When you repeat the listing below, keep every word exactly and leave out each picture.
++++ ENTRIES SUPPLIED
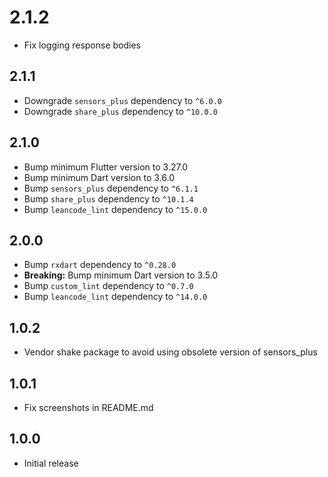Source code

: # 2.1.2

- Fix logging response bodies

## 2.1.1

- Downgrade `sensors_plus` dependency to `^6.0.0`
- Downgrade `share_plus` dependency to `^10.0.0`

## 2.1.0

- Bump minimum Flutter version to 3.27.0
- Bump minimum Dart version to 3.6.0
- Bump `sensors_plus` dependency to `^6.1.1`
- Bump `share_plus` dependency to `^10.1.4`
- Bump `leancode_lint` dependency to `^15.0.0`

## 2.0.0

- Bump `rxdart` dependency to `^0.28.0`
- **Breaking:** Bump minimum Dart version to 3.5.0
- Bump `custom_lint` dependency to `^0.7.0`
- Bump `leancode_lint` dependency to `^14.0.0`

## 1.0.2

- Vendor shake package to avoid using obsolete version of sensors_plus

## 1.0.1

- Fix screenshots in README.md

## 1.0.0

- Initial release
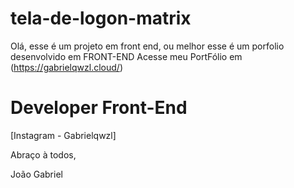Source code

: # tela-de-logon-matrix
Olá, esse é um projeto em front end, ou melhor esse é um porfolio desenvolvido em FRONT-END
Acesse meu PortFólio em (https://gabrielqwzl.cloud/)

# Developer Front-End

[Instagram - Gabrielqwzl]


Abraço à todos,

 João Gabriel

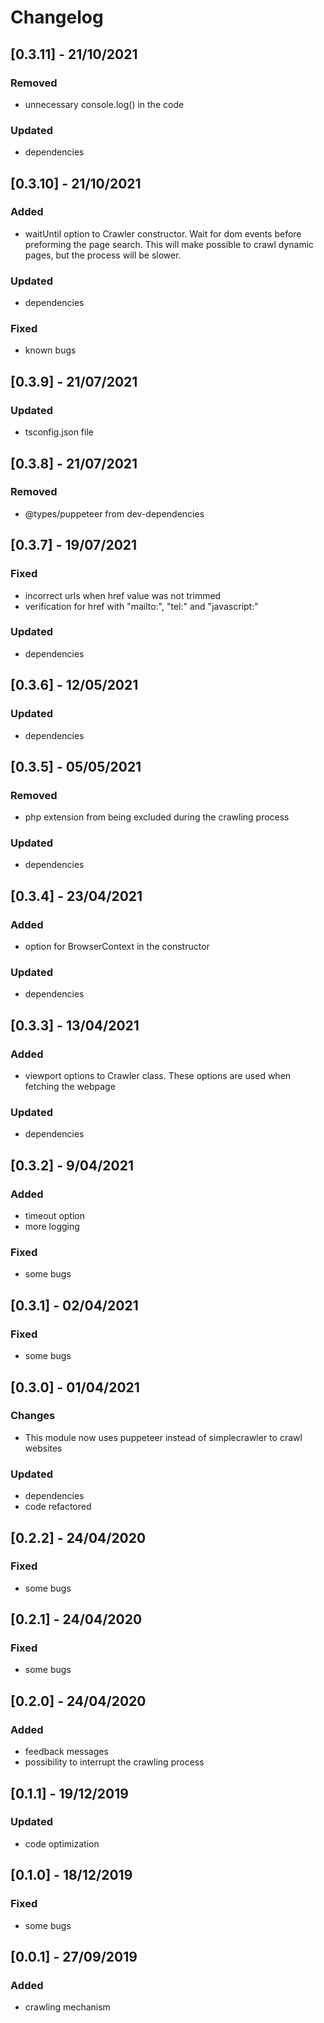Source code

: # Changelog

## [0.3.11] - 21/10/2021

### Removed

- unnecessary console.log() in the code

### Updated

- dependencies

## [0.3.10] - 21/10/2021

### Added

- waitUntil option to Crawler constructor. Wait for dom events before preforming the page search. This will make possible to crawl dynamic pages, but the process will be slower.

### Updated

- dependencies

### Fixed

- known bugs

## [0.3.9] - 21/07/2021

### Updated

- tsconfig.json file

## [0.3.8] - 21/07/2021

### Removed

- @types/puppeteer from dev-dependencies

## [0.3.7] - 19/07/2021

### Fixed

- incorrect urls when href value was not trimmed
- verification for href with "mailto:", "tel:" and "javascript:"

### Updated

- dependencies

## [0.3.6] - 12/05/2021

### Updated

- dependencies

## [0.3.5] - 05/05/2021

### Removed

- php extension from being excluded during the crawling process

### Updated

- dependencies

## [0.3.4] - 23/04/2021

### Added

- option for BrowserContext in the constructor

### Updated

- dependencies

## [0.3.3] - 13/04/2021

### Added

- viewport options to Crawler class. These options are used when fetching the webpage

### Updated

- dependencies

## [0.3.2] - 9/04/2021

### Added

- timeout option
- more logging

### Fixed

- some bugs

## [0.3.1] - 02/04/2021

### Fixed

- some bugs

## [0.3.0] - 01/04/2021

### Changes

- This module now uses puppeteer instead of simplecrawler to crawl websites

### Updated

- dependencies
- code refactored

## [0.2.2] - 24/04/2020

### Fixed

- some bugs

## [0.2.1] - 24/04/2020

### Fixed

- some bugs

## [0.2.0] - 24/04/2020

### Added

- feedback messages
- possibility to interrupt the crawling process

## [0.1.1] - 19/12/2019

### Updated

- code optimization

## [0.1.0] - 18/12/2019

### Fixed

- some bugs

## [0.0.1] - 27/09/2019

### Added

- crawling mechanism

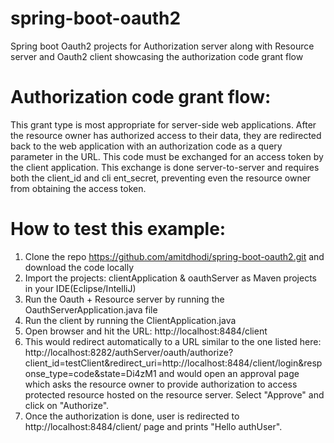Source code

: # spring-boot-oauth2
Spring boot Oauth2 projects for Authorization server along with Resource server and Oauth2 client showcasing the authorization code grant flow

# Authorization code grant flow:
This grant type is most appropriate for server-side web applications. After the resource owner has authorized access to their data, they are redirected back to the web application with an authorization code as a query parameter in the URL. This code must be exchanged for an access token by the client application. This exchange is done server-to-server and requires both the client_id and cli
ent_secret, preventing even the resource owner from obtaining the access token.

# How to test this example:
1. Clone the repo https://github.com/amitdhodi/spring-boot-oauth2.git and download the code locally
2. Import the projects: clientApplication & oauthServer as Maven projects in your IDE(Eclipse/IntelliJ)
3. Run the Oauth + Resource server by running the OauthServerApplication.java file
4. Run the client by running the ClientApplication.java
5. Open browser and hit the URL: http://localhost:8484/client
6. This would redirect automatically to a URL similar to the one listed here:
http://localhost:8282/authServer/oauth/authorize?client_id=testClient&redirect_uri=http://localhost:8484/client/login&response_type=code&state=Di4zM1 and would open an 
approval page which asks the resource owner to provide authorization to access protected resource hosted on the resource
server. Select "Approve" and click on "Authorize".
7. Once the authorization is done, user is redirected to http://localhost:8484/client/ page and prints "Hello authUser".


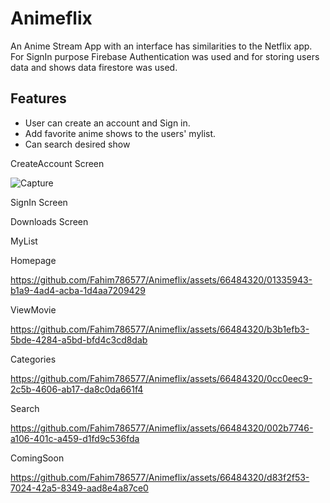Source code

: # Animeflix
An Anime Stream App with an interface has similarities to the Netflix app. For SignIn purpose Firebase Authentication was used and for storing users data and shows data firestore was used.

## Features
- User can create an account and Sign in.
- Add favorite anime shows to the users' mylist.
- Can search desired show

CreateAccount Screen

 ![Capture](https://github.com/Fahim786577/Animeflix/assets/66484320/d2dbbe94-50fd-4f09-b6ce-f77400b002f7)



SignIn Screen




Downloads Screen



MyList



Homepage

https://github.com/Fahim786577/Animeflix/assets/66484320/01335943-b1a9-4ad4-acba-1d4aa7209429

ViewMovie

https://github.com/Fahim786577/Animeflix/assets/66484320/b3b1efb3-5bde-4284-a5bd-bfd4c3cd8dab

Categories

https://github.com/Fahim786577/Animeflix/assets/66484320/0cc0eec9-2c5b-4606-ab17-da8c0da661f4

Search

https://github.com/Fahim786577/Animeflix/assets/66484320/002b7746-a106-401c-a459-d1fd9c536fda

ComingSoon

https://github.com/Fahim786577/Animeflix/assets/66484320/d83f2f53-7024-42a5-8349-aad8e4a87ce0

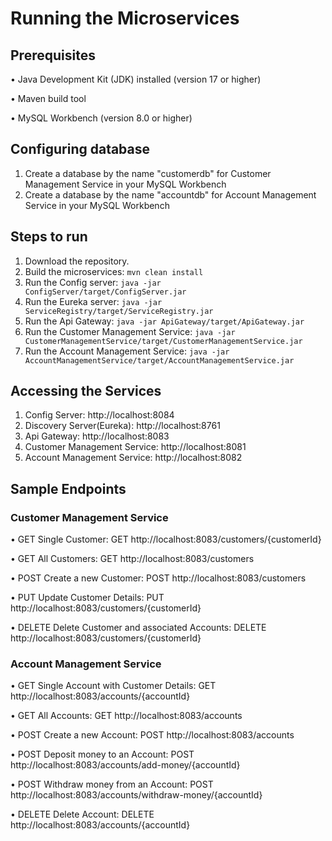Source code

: 
# Running the Microservices

## Prerequisites

• Java Development Kit (JDK) installed (version 17 or higher)

• Maven build tool

• MySQL Workbench (version 8.0 or higher)

## Configuring database 
1. Create a database by the name "customerdb" for Customer Management Service in your MySQL Workbench
2. Create a database by the name "accountdb" for Account Management Service in your MySQL Workbench

## Steps to run
1. Download the repository. 
2. Build the microservices: `mvn clean install`
3.  Run the Config server: `java -jar ConfigServer/target/ConfigServer.jar`
4.  Run the Eureka server: `java -jar ServiceRegistry/target/ServiceRegistry.jar`
5.  Run the Api Gateway: `java -jar ApiGateway/target/ApiGateway.jar`
6.  Run the Customer Management Service: `java -jar CustomerManagementService/target/CustomerManagementService.jar`
7.  Run the Account Management Service: `java -jar AccountManagementService/target/AccountManagementService.jar`
  
## Accessing the Services
1. Config Server: http://localhost:8084
2. Discovery Server(Eureka): http://localhost:8761
3. Api Gateway: http://localhost:8083
4. Customer Management Service: http://localhost:8081
5. Account Management Service: http://localhost:8082
  
## Sample Endpoints
### Customer Management Service
• GET Single Customer: GET http://localhost:8083/customers/{customerId}

• GET All Customers: GET http://localhost:8083/customers

• POST Create a new Customer: POST http://localhost:8083/customers

• PUT Update Customer Details: PUT http://localhost:8083/customers/{customerId}

• DELETE Delete Customer and associated Accounts: DELETE http://localhost:8083/customers/{customerId}

### Account Management Service
• GET Single Account with Customer Details: GET http://localhost:8083/accounts/{accountId}

• GET All Accounts: GET http://localhost:8083/accounts

• POST Create a new Account: POST http://localhost:8083/accounts

• POST Deposit money to an Account: POST http://localhost:8083/accounts/add-money/{accountId}

• POST Withdraw money from an Account: POST http://localhost:8083/accounts/withdraw-money/{accountId}

• DELETE Delete Account: DELETE http://localhost:8083/accounts/{accountId}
++++++++
→ RESPONSE TO THE TASK
Source code

: # 2.1.2

- Fix logging response bodies

## 2.1.1

- Downgrade `sensors_plus` dependency to `^6.0.0`
- Downgrade `share_plus` dependency to `^10.0.0`

## 2.1.0

- Bump minimum Flutter version to 3.27.0
- Bump minimum Dart version to 3.6.0
- Bump `sensors_plus` dependency to `^6.1.1`
- Bump `share_plus` dependency to `^10.1.4`
- Bump `leancode_lint` dependency to `^15.0.0`

## 2.0.0

- Bump `rxdart` dependency to `^0.28.0`
- **Breaking:** Bump minimum Dart version to 3.5.0
- Bump `custom_lint` dependency to `^0.7.0`
- Bump `leancode_lint` dependency to `^14.0.0`

## 1.0.2

- Vendor shake package to avoid using obsolete version of sensors_plus

## 1.0.1

- Fix screenshots in README.md

## 1.0.0

- Initial release
Source code

: # tela-de-logon-matrix
Olá, esse é um projeto em front end, ou melhor esse é um porfolio desenvolvido em FRONT-END
Acesse meu PortFólio em (https://gabrielqwzl.cloud/)

# Developer Front-End

[Instagram - Gabrielqwzl]


Abraço à todos,

 João Gabriel

Source code

: # Changelog

## [0.3.11] - 21/10/2021

### Removed

- unnecessary console.log() in the code

### Updated

- dependencies

## [0.3.10] - 21/10/2021

### Added

- waitUntil option to Crawler constructor. Wait for dom events before preforming the page search. This will make possible to crawl dynamic pages, but the process will be slower.

### Updated

- dependencies

### Fixed

- known bugs

## [0.3.9] - 21/07/2021

### Updated

- tsconfig.json file

## [0.3.8] - 21/07/2021

### Removed

- @types/puppeteer from dev-dependencies

## [0.3.7] - 19/07/2021

### Fixed

- incorrect urls when href value was not trimmed
- verification for href with "mailto:", "tel:" and "javascript:"

### Updated

- dependencies

## [0.3.6] - 12/05/2021

### Updated

- dependencies

## [0.3.5] - 05/05/2021

### Removed

- php extension from being excluded during the crawling process

### Updated

- dependencies

## [0.3.4] - 23/04/2021

### Added

- option for BrowserContext in the constructor

### Updated

- dependencies

## [0.3.3] - 13/04/2021

### Added

- viewport options to Crawler class. These options are used when fetching the webpage

### Updated

- dependencies

## [0.3.2] - 9/04/2021

### Added

- timeout option
- more logging

### Fixed

- some bugs

## [0.3.1] - 02/04/2021

### Fixed

- some bugs

## [0.3.0] - 01/04/2021

### Changes

- This module now uses puppeteer instead of simplecrawler to crawl websites

### Updated

- dependencies
- code refactored

## [0.2.2] - 24/04/2020

### Fixed

- some bugs

## [0.2.1] - 24/04/2020

### Fixed

- some bugs

## [0.2.0] - 24/04/2020

### Added

- feedback messages
- possibility to interrupt the crawling process

## [0.1.1] - 19/12/2019

### Updated

- code optimization

## [0.1.0] - 18/12/2019

### Fixed

- some bugs

## [0.0.1] - 27/09/2019

### Added

- crawling mechanism

Source code

: # spring-boot-oauth2
Spring boot Oauth2 projects for Authorization server along with Resource server and Oauth2 client showcasing the authorization code grant flow

# Authorization code grant flow:
This grant type is most appropriate for server-side web applications. After the resource owner has authorized access to their data, they are redirected back to the web application with an authorization code as a query parameter in the URL. This code must be exchanged for an access token by the client application. This exchange is done server-to-server and requires both the client_id and cli
ent_secret, preventing even the resource owner from obtaining the access token.

# How to test this example:
1. Clone the repo https://github.com/amitdhodi/spring-boot-oauth2.git and download the code locally
2. Import the projects: clientApplication & oauthServer as Maven projects in your IDE(Eclipse/IntelliJ)
3. Run the Oauth + Resource server by running the OauthServerApplication.java file
4. Run the client by running the ClientApplication.java
5. Open browser and hit the URL: http://localhost:8484/client
6. This would redirect automatically to a URL similar to the one listed here:
http://localhost:8282/authServer/oauth/authorize?client_id=testClient&redirect_uri=http://localhost:8484/client/login&response_type=code&state=Di4zM1 and would open an 
approval page which asks the resource owner to provide authorization to access protected resource hosted on the resource
server. Select "Approve" and click on "Authorize".
7. Once the authorization is done, user is redirected to http://localhost:8484/client/ page and prints "Hello authUser".


Source code

: # Animeflix
An Anime Stream App with an interface has similarities to the Netflix app. For SignIn purpose Firebase Authentication was used and for storing users data and shows data firestore was used.

## Features
- User can create an account and Sign in.
- Add favorite anime shows to the users' mylist.
- Can search desired show

CreateAccount Screen

 ![Capture](https://github.com/Fahim786577/Animeflix/assets/66484320/d2dbbe94-50fd-4f09-b6ce-f77400b002f7)



SignIn Screen




Downloads Screen



MyList



Homepage

https://github.com/Fahim786577/Animeflix/assets/66484320/01335943-b1a9-4ad4-acba-1d4aa7209429

ViewMovie

https://github.com/Fahim786577/Animeflix/assets/66484320/b3b1efb3-5bde-4284-a5bd-bfd4c3cd8dab

Categories

https://github.com/Fahim786577/Animeflix/assets/66484320/0cc0eec9-2c5b-4606-ab17-da8c0da661f4

Search

https://github.com/Fahim786577/Animeflix/assets/66484320/002b7746-a106-401c-a459-d1fd9c536fda

ComingSoon

https://github.com/Fahim786577/Animeflix/assets/66484320/d83f2f53-7024-42a5-8349-aad8e4a87ce0

Source code

: 
# Running the Microservices

## Prerequisites

• Java Development Kit (JDK) installed (version 17 or higher)

• Maven build tool

• MySQL Workbench (version 8.0 or higher)

## Configuring database 
1. Create a database by the name "customerdb" for Customer Management Service in your MySQL Workbench
2. Create a database by the name "accountdb" for Account Management Service in your MySQL Workbench

## Steps to run
1. Download the repository. 
2. Build the microservices: `mvn clean install`
3.  Run the Config server: `java -jar ConfigServer/target/ConfigServer.jar`
4.  Run the Eureka server: `java -jar ServiceRegistry/target/ServiceRegistry.jar`
5.  Run the Api Gateway: `java -jar ApiGateway/target/ApiGateway.jar`
6.  Run the Customer Management Service: `java -jar CustomerManagementService/target/CustomerManagementService.jar`
7.  Run the Account Management Service: `java -jar AccountManagementService/target/AccountManagementService.jar`
  
## Accessing the Services
1. Config Server: http://localhost:8084
2. Discovery Server(Eureka): http://localhost:8761
3. Api Gateway: http://localhost:8083
4. Customer Management Service: http://localhost:8081
5. Account Management Service: http://localhost:8082
  
## Sample Endpoints
### Customer Management Service
• GET Single Customer: GET http://localhost:8083/customers/{customerId}

• GET All Customers: GET http://localhost:8083/customers

• POST Create a new Customer: POST http://localhost:8083/customers

• PUT Update Customer Details: PUT http://localhost:8083/customers/{customerId}

• DELETE Delete Customer and associated Accounts: DELETE http://localhost:8083/customers/{customerId}

### Account Management Service
• GET Single Account with Customer Details: GET http://localhost:8083/accounts/{accountId}

• GET All Accounts: GET http://localhost:8083/accounts

• POST Create a new Account: POST http://localhost:8083/accounts

• POST Deposit money to an Account: POST http://localhost:8083/accounts/add-money/{accountId}

• POST Withdraw money from an Account: POST http://localhost:8083/accounts/withdraw-money/{accountId}

• DELETE Delete Account: DELETE http://localhost:8083/accounts/{accountId}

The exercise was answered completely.